Money held for moving stars: Talent competition and corporate cash holdings
Zhaozhao He
Journal of Corporate Finance, August 2018, Pages 210-234

Abstract:

Exploiting reforms of state covenants-not-to-compete laws to capture exogenous variation in barriers to compete for talent, I show that firms increase cash holdings when talent competition intensifies. The effect is concentrated among firms for which talent is more important and in industries relying more on knowledge-based competitive advantages. Furthermore, greater financial strength enables a firm to gain local talent market share at the expense of rivals, leading to superior product market performance. Supporting the idea that firms build up stronger financial positions to remain competitive in the labor market, these findings highlight corporate liquidity as a strategic variable to retain and attract mobile talent.


Playing Favorites? Industry Expert Directors in Diversified Firms
Jesse Ellis, Edward Fee & Shawn Thomas
Journal of Financial and Quantitative Analysis, forthcoming

Abstract:

We examine the influence of outside directors’ industry experience on segment investment, segment operating performance, and firm valuation for conglomerates. Given board composition is endogenous, we instrument for the presence of industry expert directors using the supply of experienced executives near conglomerate firms’ headquarters. We find that industry expert representation on the board causes increased segment investment. Consistent with experienced directors playing favorites rather than acting as dispassionate advisors, segment profitability (firm value) is lower for segments (firms) with industry expert outside directors. We do not find analogous negative profitability or valuation effects of director experience for single-segment firms.


Vote Avoidance and Shareholder Voting in Mergers and Acquisitions
Kai Li, Tingting Liu & Juan Julie Wu
Review of Financial Studies, August 2018, Pages 3176-3211

Abstract:

We examine whether, how, and why acquirer shareholder voting matters. We show that acquirers with low institutional ownership, high deal risk, and high agency costs are more likely to bypass shareholder voting. Such acquirers have lower announcement returns and make higher offers than those who do not. To avoid a shareholder vote, acquirers increase equity issuance and cut payouts to raise the portion of cash in mixed-payment deals. Employing a regression discontinuity design, we show a positive effect on acquirer announcement returns concentrated in acquirers with higher institutional ownership. We conclude that shareholder voting mitigates agency problems in corporate acquisitions.

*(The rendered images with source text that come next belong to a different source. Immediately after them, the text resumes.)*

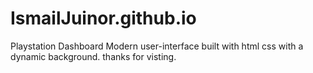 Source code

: # IsmailJuinor.github.io
Playstation Dashboard
Modern user-interface built with html css with a dynamic background.
thanks for visting.

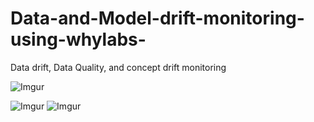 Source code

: # Data-and-Model-drift-monitoring-using-whylabs-
Data drift, Data Quality, and concept drift monitoring 


![Imgur](https://imgur.com/0jLRpKT.png)

![Imgur](https://imgur.com/L1pnqhT.png)
![Imgur](https://imgur.com/eIl2rno.png)
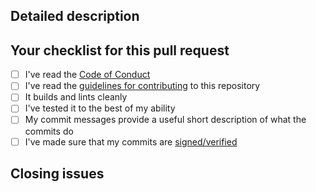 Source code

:<!-- Filling this template is mandatory -->

## Detailed description

<!--
Explain the **details** for making this change.
* Is a new feature implemented?
* What existing problem(s) does the pull request solve?
* How does the pull request solve these problems?
Please provide enough information so that others can review your pull request.
Information embedded in the description part of the commits doesn't count.
-->

## Your checklist for this pull request

* [ ] I've read the [Code of Conduct](https://github.com/mangrove-lang/mangrove-vscode/blob/main/CODE_OF_CONDUCT.md)
* [ ] I've read the [guidelines for contributing](https://github.com/mangrove-lang/mangrove-vscode/blob/main/CONTRIBUTING.md) to this repository
* [ ] It builds and lints cleanly
* [ ] I've tested it to the best of my ability
* [ ] My commit messages provide a useful short description of what the commits do
* [ ] I've made sure that my commits are [signed/verified](https://docs.github.com/en/authentication/managing-commit-signature-verification/about-commit-signature-verification)

## Closing issues

<!-- put "fixes #XXXX" here to auto-close the issue(s) that your PR fixes (if any). -->
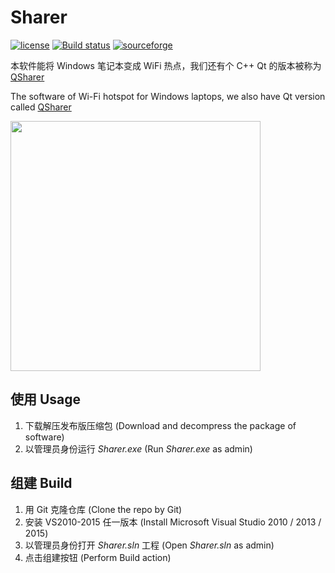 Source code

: # Sharer
[![license](https://img.shields.io/github/license/Genius-Society/wifi_sharer.svg)](https://github.com/Genius-Society/wifi_sharer/blob/main/LICENSE)
[![Build status](https://ci.appveyor.com/api/projects/status/7i1h18cu4ooo9rl5/branch/main?svg=true)](https://ci.appveyor.com/project/Genius-Society/wifi_sharer-nfc5o/branch/main)
[![sourceforge](https://img.shields.io/badge/sourceforge-Sharer-ff6600.svg)](https://sourceforge.net/projects/wifi-sharer/files)

本软件能将 Windows 笔记本变成 WiFi 热点，我们还有个 C++ Qt 的版本被称为 [QSharer](https://github.com/Genius-Society/wifi_sharer/tree/qt)

The software of Wi-Fi hotspot for Windows laptops, we also have Qt version called [QSharer](https://github.com/Genius-Society/wifi_sharer/tree/qt)

<img width="400" src="https://user-images.githubusercontent.com/20459298/233089077-8b52af15-6ff6-4f73-9167-f8be62650acc.png"/>

## 使用 Usage
 1. 下载解压发布版压缩包 (Download and decompress the package of software)
 2. 以管理员身份运行 _Sharer.exe_ (Run _Sharer.exe_ as admin)

## 组建 Build
 1. 用 Git 克隆仓库 (Clone the repo by Git)
 2. 安装 VS2010-2015 任一版本 (Install Microsoft Visual Studio 2010 / 2013 / 2015)
 3. 以管理员身份打开 _Sharer.sln_ 工程 (Open _Sharer.sln_ as admin)
 4. 点击组建按钮 (Perform Build action)
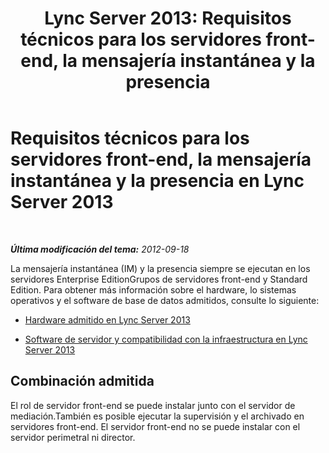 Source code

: ﻿---
title: 'Lync Server 2013: Requisitos técnicos para los servidores front-end, la mensajería instantánea y la presencia'
TOCTitle: Requisitos técnicos para los servidores front-end, la mensajería instantánea y la presencia
ms:assetid: 1e2c093a-614a-4b60-8c0c-98f97e859fcb
ms:mtpsurl: https://technet.microsoft.com/es-es/library/Gg398269(v=OCS.15)
ms:contentKeyID: 48274614
ms.date: 01/07/2017
mtps_version: v=OCS.15
ms.translationtype: HT
---

# Requisitos técnicos para los servidores front-end, la mensajería instantánea y la presencia en Lync Server 2013

 

_**Última modificación del tema:** 2012-09-18_

La mensajería instantánea (IM) y la presencia siempre se ejecutan en los servidores Enterprise EditionGrupos de servidores front-end y Standard Edition. Para obtener más información sobre el hardware, lo sistemas operativos y el software de base de datos admitidos, consulte lo siguiente:

  - [Hardware admitido en Lync Server 2013](lync-server-2013-supported-hardware.md)

  - [Software de servidor y compatibilidad con la infraestructura en Lync Server 2013](lync-server-2013-server-software-and-infrastructure-support.md)

## Combinación admitida

El rol de servidor front-end se puede instalar junto con el servidor de mediación.También es posible ejecutar la supervisión y el archivado en servidores front-end. El servidor front-end no se puede instalar con el servidor perimetral ni director.

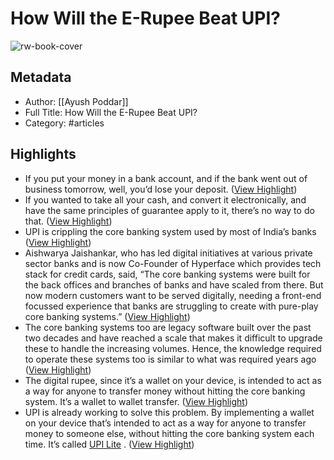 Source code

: # How Will the E-Rupee Beat UPI?

![rw-book-cover](https://readwise-assets.s3.amazonaws.com/static/images/article0.00998d930354.png)

## Metadata
- Author: [[Ayush Poddar]]
- Full Title: How Will the E-Rupee Beat UPI?
- Category: #articles

## Highlights
- If you put your money in a bank account, and if the bank went out of business tomorrow, well, you’d lose your deposit. ([View Highlight](https://read.readwise.io/read/01gnrfmxpmc8spbm56c6tbdqgt))
- If you wanted to take all your cash, and convert it electronically, and have the same principles of guarantee apply to it, there’s no way to do that. ([View Highlight](https://read.readwise.io/read/01gnrfnhke746fystkg3p96h7k))
- UPI is crippling the core banking system used by most of India’s banks ([View Highlight](https://read.readwise.io/read/01gnrfw05d4r1mr9wx3swcsdsb))
- Aishwarya Jaishankar, who has led digital initiatives at various private sector banks and is now Co-Founder of Hyperface which provides tech stack for credit cards, said, “The core banking systems were built for the back offices and branches of banks and have scaled from there. But now modern customers want to be served digitally, needing a front-end focussed experience that banks are struggling to create with pure-play core banking systems.” ([View Highlight](https://read.readwise.io/read/01gnrfw11ew5m9sw8cq665kzm0))
- The core banking systems too are legacy software built over the past two decades and have reached a scale that makes it difficult to upgrade these to handle the increasing volumes. Hence, the knowledge required to operate these systems too is similar to what was required years ago ([View Highlight](https://read.readwise.io/read/01gnrfwd61yt4sf3vty69jw2s7))
- The digital rupee, since it’s a wallet on your device, is intended to act as a way for anyone to transfer money without hitting the core banking system. It’s a wallet to wallet transfer. ([View Highlight](https://read.readwise.io/read/01gnrfxj6csx51y5c3b629e7hs))
- UPI is already working to solve this problem.
  By implementing a wallet on your device that’s intended to act as a way for anyone to transfer money to someone else, without hitting the core banking system each time.
  It’s called [UPI Lite](https://economictimes.indiatimes.com/wealth/save/what-is-upi-lite-who-can-use-what-is-the-maximum-transaction-limit/what-is-upi-lite/slideshow/94481609.cms) . ([View Highlight](https://read.readwise.io/read/01gnrg14saps327xzn8qej9hfh))
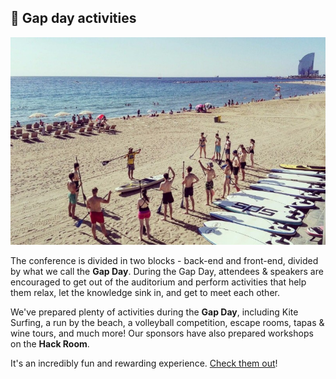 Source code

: ## 🌴 Gap day activities

![](/assets/gap-day.jpg)

The conference is divided in two blocks - back-end and front-end, divided by what we call the **Gap Day**. During the Gap Day, attendees & speakers are encouraged to get out of the auditorium and perform activities that help them relax, let the knowledge sink in, and get to meet each other.

We've prepared plenty of activities during the **Gap Day**, including Kite Surfing, a run by the beach, a volleyball competition, escape rooms, tapas & wine tours, and much more! Our sponsors have also prepared workshops on the **Hack Room**.

It's an incredibly fun and rewarding experience. [Check them out](https://ti.to/codegram/full-stack-fest-2017-gap-day)!
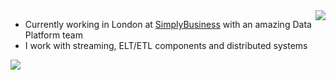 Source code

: 
<img align="right" src="https://github-readme-stats.vercel.app/api?username=tatitati&show_icons=true&icon_color=805AD5&text_color=718096&bg_color=ffffff&hide_title=true" />


- Currently working in London at [SimplyBusiness](https://github.com/simplybusiness) with an amazing Data Platform team
- I work with streaming, ELT/ETL components and distributed systems


<img src="https://github-readme-stats.anuraghazra1.vercel.app/api/top-langs/?username=tatitati&layout=compact&hide=css&langs_count=10" />

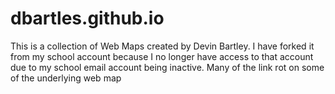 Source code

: # dbartles.github.io

This is a collection of Web Maps created by Devin Bartley. I have forked it from my school account because I no longer have access to that account due to my school email account being inactive. Many of the link rot on some of the underlying web map 

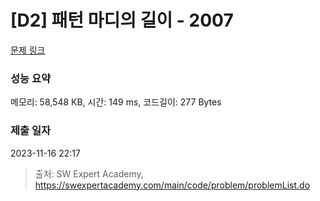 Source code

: # [D2] 패턴 마디의 길이 - 2007 

[문제 링크](https://swexpertacademy.com/main/code/problem/problemDetail.do?contestProbId=AV5P1kNKAl8DFAUq) 

### 성능 요약

메모리: 58,548 KB, 시간: 149 ms, 코드길이: 277 Bytes

### 제출 일자

2023-11-16 22:17



> 출처: SW Expert Academy, https://swexpertacademy.com/main/code/problem/problemList.do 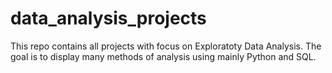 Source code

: # data_analysis_projects
 This repo contains all projects with focus on Exploratoty Data Analysis. The goal is to display many methods of analysis using mainly Python and SQL.
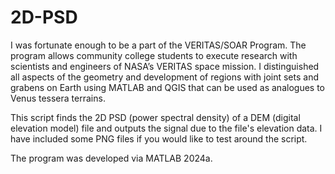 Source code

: # 2D-PSD
I was fortunate enough to be a part of the VERITAS/SOAR Program. The program allows community college students to execute research with scientists and engineers of NASA’s VERITAS space mission. 
I distinguished all aspects of the geometry and development of regions with joint sets and grabens on Earth using MATLAB and QGIS that can be used as analogues to Venus tessera terrains.

This script finds the 2D PSD (power spectral density) of a DEM (digital elevation model) file and outputs the signal due to the file's elevation data. I have included some PNG files if you would like
to test around the script. 

The program was developed via MATLAB 2024a. 
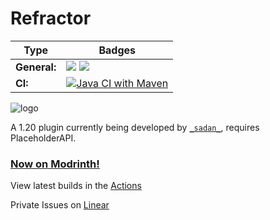 # Refractor
| Type              | Badges                                                                                                                                                                                                                                                                                                                                                                               |
|-------------------|--------------------------------------------------------------------------------------------------------------------------------------------------------------------------------------------------------------------------------------------------------------------------------------------------------------------------------------------------------------------------------------|
| **General:**      | ![](https://img.shields.io/badge/Version-4.2-blue) ![](https://img.shields.io/badge/Supports%3A%20-Spigot%201.20-orange)                                                                        |                                             |
| **CI:**   | [![Java CI with Maven](https://github.com/TheBozzz34/Refractor/actions/workflows/maven.yml/badge.svg?branch=master)](https://github.com/TheBozzz34/Refractor/actions/workflows/maven.yml) |
                                                                                                                                                                                                                                                                                                                                                                                                                                              


![logo](https://bstats.org/signatures/bukkit/Refractor.svg)

A 1.20 plugin currently being developed by [`_sadan_`](https://discordapp.com/users/457659194535837727), requires PlaceholderAPI.


### [Now on Modrinth!](https://modrinth.com/plugin/refractor)


View latest builds in the [Actions](https://github.com/TheBozzz34/Refractor/actions/workflows/maven.yml)

Private Issues on [Linear](https://linear.app/refractor)

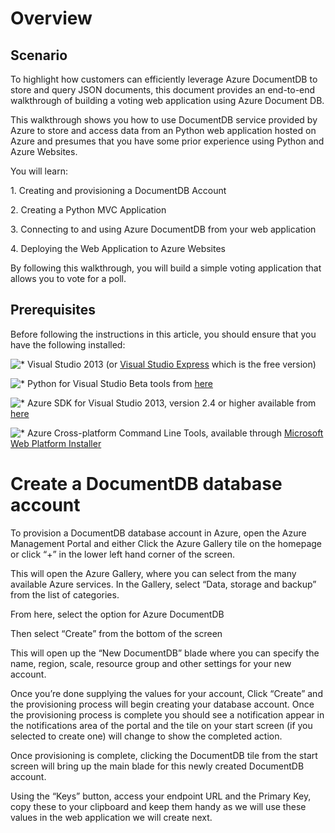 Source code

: <a name="_Toc395888516"></a> <a name="_Toc395809325"></a> <a name="_Toc389865467"></a> <a name="_Toc389828008">Overview</a>
===========================================================================================================================

<a name="_Toc395888517"></a> <a name="_Toc395809326">Scenario</a>
-----------------------------------------------------------------

To highlight how customers can efficiently leverage Azure DocumentDB to
store and query JSON documents, this document provides an end-to-end
walkthrough of building a voting web application using Azure Document
DB.

This walkthrough shows you how to use DocumentDB service provided by
Azure to store and access data from an Python web application hosted on
Azure and presumes that you have some prior experience using Python and
Azure Websites.

You will learn:

1\. Creating and provisioning a DocumentDB Account

2\. Creating a Python MVC Application

3\. Connecting to and using Azure DocumentDB from your web application

4\. Deploying the Web Application to Azure Websites

By following this walkthrough, you will build a simple voting
application that allows you to vote for a poll.

Prerequisites
-------------

Before following the instructions in this article, you should ensure
that you have the following installed:

![\*][] Visual Studio 2013 (or [Visual Studio Express][] which is the
free version)

![\*][] Python for Visual Studio Beta tools from [here][]

![\*][] Azure SDK for Visual Studio 2013, version 2.4 or higher
available from [here][1]

![\*][] Azure Cross-platform Command Line Tools, available through
[Microsoft Web Platform Installer][]

<a name="_Toc395888519"></a> <a name="_Toc395809328">Create a DocumentDB database account</a>
=============================================================================================

To provision a DocumentDB database account in Azure, open the Azure
Management Portal and either Click the Azure Gallery tile on the
homepage or click “+” in the lower left hand corner of the screen.

This will open the Azure Gallery, where you can select from the many
available Azure services. In the Gallery, select “Data, storage and
backup” from the list of categories.

From here, select the option for Azure DocumentDB

Then select “Create” from the bottom of the screen

This will open up the “New DocumentDB” blade where you can specify the
name, region, scale, resource group and other settings for your new
account.

Once you’re done supplying the values for your account, Click “Create”
and the provisioning process will begin creating your database account.
Once the provisioning process is complete you should see a notification
appear in the notifications area of the portal and the tile on your
start screen (if you selected to create one) will change to show the
completed action.

Once provisioning is complete, clicking the DocumentDB tile from the
start screen will bring up the main blade for this newly created
DocumentDB account.

Using the “Keys” button, access your endpoint URL and the Primary Key,
copy these to your clipboard and keep them handy as we will use these
values in the web application we will create next.

  [\*]: PicExportError
  [Visual Studio Express]: http://www.visualstudio.com/en-us/products/visual-studio-express-vs.aspx
  [here]: https://pytools.codeplex.com/releases/view/123624
  [1]: http://go.microsoft.com/fwlink/?linkid=254281&clcid=0x409
  [Microsoft Web Platform Installer]: http://www.microsoft.com/web/downloads/platform.aspx
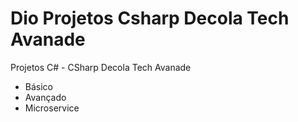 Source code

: # Dio Projetos Csharp Decola Tech Avanade

  Projetos C# - CSharp Decola Tech Avanade
  - Básico
  - Avançado
  - Microservice
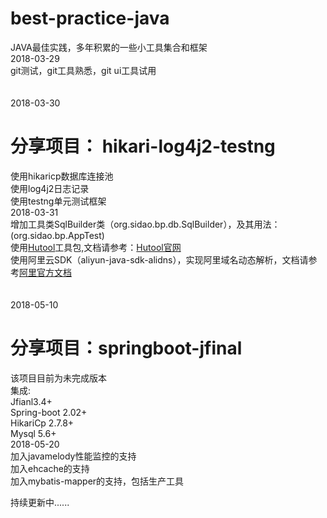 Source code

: # best-practice-java

JAVA最佳实践，多年积累的一些小工具集合和框架<br>
2018-03-29<br>
git测试，git工具熟悉，git ui工具试用<br>
<br>
<br>
2018-03-30<br>
# <span>分享项目：</span> hikari-log4j2-testng<br>
使用hikaricp数据库连接池<br>
使用log4j2日志记录<br>
使用testng单元测试框架<br>
2018-03-31<br>
增加工具类SqlBuilder类（org.sidao.bp.db.SqlBuilder），及其用法：(org.sidao.bp.AppTest)<br>
使用<a href="https://gitee.com/loolly/hutool/" target="_blank">Hutool</a>工具包,文档请参考：<a href="http://hutool.mydoc.io/" target="_blank">Hutool官网</a><br>
使用阿里云SDK（aliyun-java-sdk-alidns），实现阿里域名动态解析，文档请参考<a href="https://help.aliyun.com/document_detail/29739.html?spm=a2c4g.11186623.6.584.N9gLFg" target="_blank">阿里官方文档</a><br>
<br>
<br>
2018-05-10<br>
# <span>分享项目：</span>springboot-jfinal<br>
<span color="red">该项目目前为未完成版本<span><br>
集成:<br>
Jfianl3.4+<br>
Spring-boot 2.02+<br>
HikariCp 2.7.8+<br>
Mysql 5.6+<br>
2018-05-20<br>
加入javamelody性能监控的支持<br>
加入ehcache的支持<br>
加入mybatis-mapper的支持，包括生产工具<br>

持续更新中......
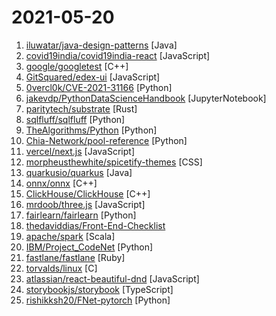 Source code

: # 2021-05-20

1. [iluwatar/java-design-patterns](https://github.com/iluwatar/java-design-patterns "Design patterns implemented in Java") [Java]
2. [covid19india/covid19india-react](https://github.com/covid19india/covid19india-react "Tracking the impact of COVID-19 in India") [JavaScript]
3. [google/googletest](https://github.com/google/googletest "GoogleTest - Google Testing and Mocking Framework") [C++]
4. [GitSquared/edex-ui](https://github.com/GitSquared/edex-ui "A cross-platform, customizable science fiction terminal emulator with advanced monitoring & touchscreen support.") [JavaScript]
5. [0vercl0k/CVE-2021-31166](https://github.com/0vercl0k/CVE-2021-31166 "Proof of concept for CVE-2021-31166, a remote HTTP.sys use-after-free triggered remotely.") [Python]
6. [jakevdp/PythonDataScienceHandbook](https://github.com/jakevdp/PythonDataScienceHandbook "Python Data Science Handbook: full text in Jupyter Notebooks") [JupyterNotebook]
7. [paritytech/substrate](https://github.com/paritytech/substrate "Substrate: The platform for blockchain innovators") [Rust]
8. [sqlfluff/sqlfluff](https://github.com/sqlfluff/sqlfluff "A SQL linter and auto-formatter for Humans") [Python]
9. [TheAlgorithms/Python](https://github.com/TheAlgorithms/Python "All Algorithms implemented in Python") [Python]
10. [Chia-Network/pool-reference](https://github.com/Chia-Network/pool-reference "") [Python]
11. [vercel/next.js](https://github.com/vercel/next.js "The React Framework") [JavaScript]
12. [morpheusthewhite/spicetify-themes](https://github.com/morpheusthewhite/spicetify-themes "A community-driven collection of themes for customizing Spotify through Spicetify (https://github.com/khanhas/spicetify-cli)") [CSS]
13. [quarkusio/quarkus](https://github.com/quarkusio/quarkus "Quarkus: Supersonic Subatomic Java.") [Java]
14. [onnx/onnx](https://github.com/onnx/onnx "Open standard for machine learning interoperability") [C++]
15. [ClickHouse/ClickHouse](https://github.com/ClickHouse/ClickHouse "ClickHouse® is a free analytics DBMS for big data") [C++]
16. [mrdoob/three.js](https://github.com/mrdoob/three.js "JavaScript 3D Library.") [JavaScript]
17. [fairlearn/fairlearn](https://github.com/fairlearn/fairlearn "A Python package to assess and improve fairness of machine learning models.") [Python]
18. [thedaviddias/Front-End-Checklist](https://github.com/thedaviddias/Front-End-Checklist "🗂 The perfect Front-End Checklist for modern websites and meticulous developers") 
19. [apache/spark](https://github.com/apache/spark "Apache Spark - A unified analytics engine for large-scale data processing") [Scala]
20. [IBM/Project_CodeNet](https://github.com/IBM/Project_CodeNet "This repository is to support contributions for tools for the Project CodeNet dataset hosted in DAX") [Python]
21. [fastlane/fastlane](https://github.com/fastlane/fastlane "🚀 The easiest way to automate building and releasing your iOS and Android apps") [Ruby]
22. [torvalds/linux](https://github.com/torvalds/linux "Linux kernel source tree") [C]
23. [atlassian/react-beautiful-dnd](https://github.com/atlassian/react-beautiful-dnd "Beautiful and accessible drag and drop for lists with React") [JavaScript]
24. [storybookjs/storybook](https://github.com/storybookjs/storybook "📓 The UI component explorer. Develop, document, & test React, Vue, Angular, Web Components, Ember, Svelte & more!") [TypeScript]
25. [rishikksh20/FNet-pytorch](https://github.com/rishikksh20/FNet-pytorch "Unofficial implementation of Google's FNet: Mixing Tokens with Fourier Transforms") [Python]
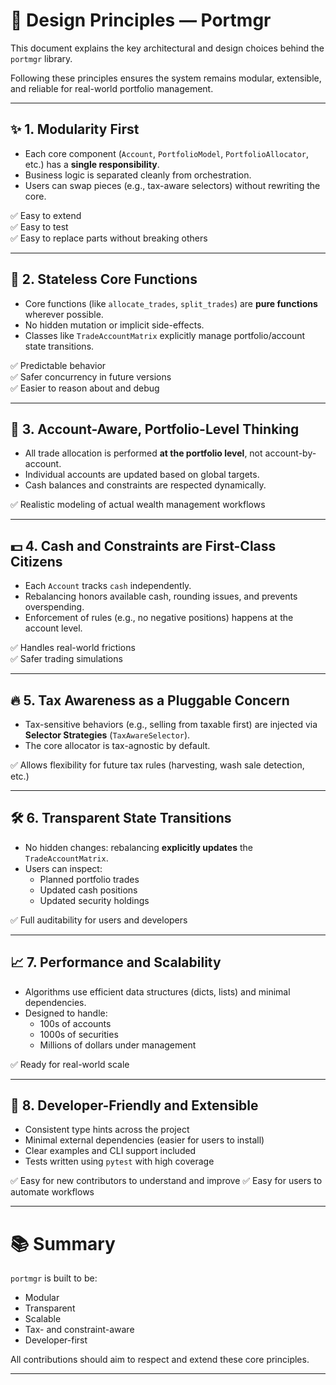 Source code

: # 🧠 Design Principles — Portmgr

This document explains the key architectural and design choices behind the `portmgr` library.

Following these principles ensures the system remains modular, extensible, and reliable for real-world portfolio management.

---

## ✨ 1. Modularity First

- Each core component (`Account`, `PortfolioModel`, `PortfolioAllocator`, etc.) has a **single responsibility**.
- Business logic is separated cleanly from orchestration.
- Users can swap pieces (e.g., tax-aware selectors) without rewriting the core.

✅ Easy to extend  
✅ Easy to test  
✅ Easy to replace parts without breaking others

---

## 🔁 2. Stateless Core Functions

- Core functions (like `allocate_trades`, `split_trades`) are **pure functions** wherever possible.
- No hidden mutation or implicit side-effects.
- Classes like `TradeAccountMatrix` explicitly manage portfolio/account state transitions.

✅ Predictable behavior  
✅ Safer concurrency in future versions  
✅ Easier to reason about and debug

---

## 🧩 3. Account-Aware, Portfolio-Level Thinking

- All trade allocation is performed **at the portfolio level**, not account-by-account.
- Individual accounts are updated based on global targets.
- Cash balances and constraints are respected dynamically.

✅ Realistic modeling of actual wealth management workflows

---

## 💵 4. Cash and Constraints are First-Class Citizens

- Each `Account` tracks `cash` independently.
- Rebalancing honors available cash, rounding issues, and prevents overspending.
- Enforcement of rules (e.g., no negative positions) happens at the account level.

✅ Handles real-world frictions  
✅ Safer trading simulations

---

## 🔥 5. Tax Awareness as a Pluggable Concern

- Tax-sensitive behaviors (e.g., selling from taxable first) are injected via **Selector Strategies** (`TaxAwareSelector`).
- The core allocator is tax-agnostic by default.

✅ Allows flexibility for future tax rules (harvesting, wash sale detection, etc.)

---

## 🛠 6. Transparent State Transitions

- No hidden changes: rebalancing **explicitly updates** the `TradeAccountMatrix`.
- Users can inspect:
  - Planned portfolio trades
  - Updated cash positions
  - Updated security holdings

✅ Full auditability for users and developers

---

## 📈 7. Performance and Scalability

- Algorithms use efficient data structures (dicts, lists) and minimal dependencies.
- Designed to handle:
  - 100s of accounts
  - 1000s of securities
  - Millions of dollars under management

✅ Ready for real-world scale

---

## 🚀 8. Developer-Friendly and Extensible

- Consistent type hints across the project
- Minimal external dependencies (easier for users to install)
- Clear examples and CLI support included
- Tests written using `pytest` with high coverage

✅ Easy for new contributors to understand and improve
✅ Easy for users to automate workflows

---

# 📚 Summary

`portmgr` is built to be:

- Modular
- Transparent
- Scalable
- Tax- and constraint-aware
- Developer-first

All contributions should aim to respect and extend these core principles.

---
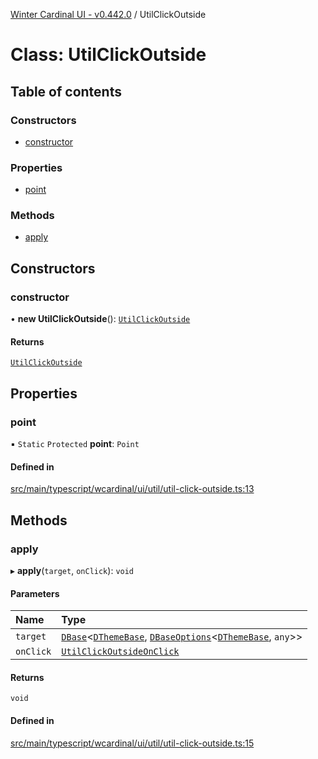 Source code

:[Winter Cardinal UI - v0.442.0](../index.md) / UtilClickOutside

# Class: UtilClickOutside

## Table of contents

### Constructors

- [constructor](UtilClickOutside.md#constructor)

### Properties

- [point](UtilClickOutside.md#point)

### Methods

- [apply](UtilClickOutside.md#apply)

## Constructors

### constructor

• **new UtilClickOutside**(): [`UtilClickOutside`](UtilClickOutside.md)

#### Returns

[`UtilClickOutside`](UtilClickOutside.md)

## Properties

### point

▪ `Static` `Protected` **point**: `Point`

#### Defined in

[src/main/typescript/wcardinal/ui/util/util-click-outside.ts:13](https://github.com/winter-cardinal/winter-cardinal-ui/blob/v0.442.0/src/main/typescript/wcardinal/ui/util/util-click-outside.ts#L13)

## Methods

### apply

▸ **apply**(`target`, `onClick`): `void`

#### Parameters

| Name | Type |
| :------ | :------ |
| `target` | [`DBase`](DBase.md)\<[`DThemeBase`](../interfaces/DThemeBase.md), [`DBaseOptions`](../interfaces/DBaseOptions.md)\<[`DThemeBase`](../interfaces/DThemeBase.md), `any`\>\> |
| `onClick` | [`UtilClickOutsideOnClick`](../index.md#utilclickoutsideonclick) |

#### Returns

`void`

#### Defined in

[src/main/typescript/wcardinal/ui/util/util-click-outside.ts:15](https://github.com/winter-cardinal/winter-cardinal-ui/blob/v0.442.0/src/main/typescript/wcardinal/ui/util/util-click-outside.ts#L15)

Firm CFO board membership and departures
Shawn Mobbs
Journal of Corporate Finance, August 2018, Pages 316-331

Abstract:

I investigate firm financial management when the CFO has greater authority by being on the board and the corresponding changes when the CFO position leaves the board. After the 2002 regulatory changes to board composition requirements, determinants of CFO board membership shift from being driven by firm financing needs to being driven by managerial transition and the local supply of outside directors. Shareholders react negatively to CFO board departure announcements, especially in the post-Sarbanes-Oxley period and when the firm is expected to have their CFO on the board. When the CFO is on the board, firms have lower cash holdings, exhibit faster adjustment toward their optimal capital structure following shocks and are less financially constrained. These measures of greater financial flexibility diminish when the CFO position leaves the board, particularly for cash management activities. In sum, board membership is an important CFO characteristic affecting firm financial management decisions.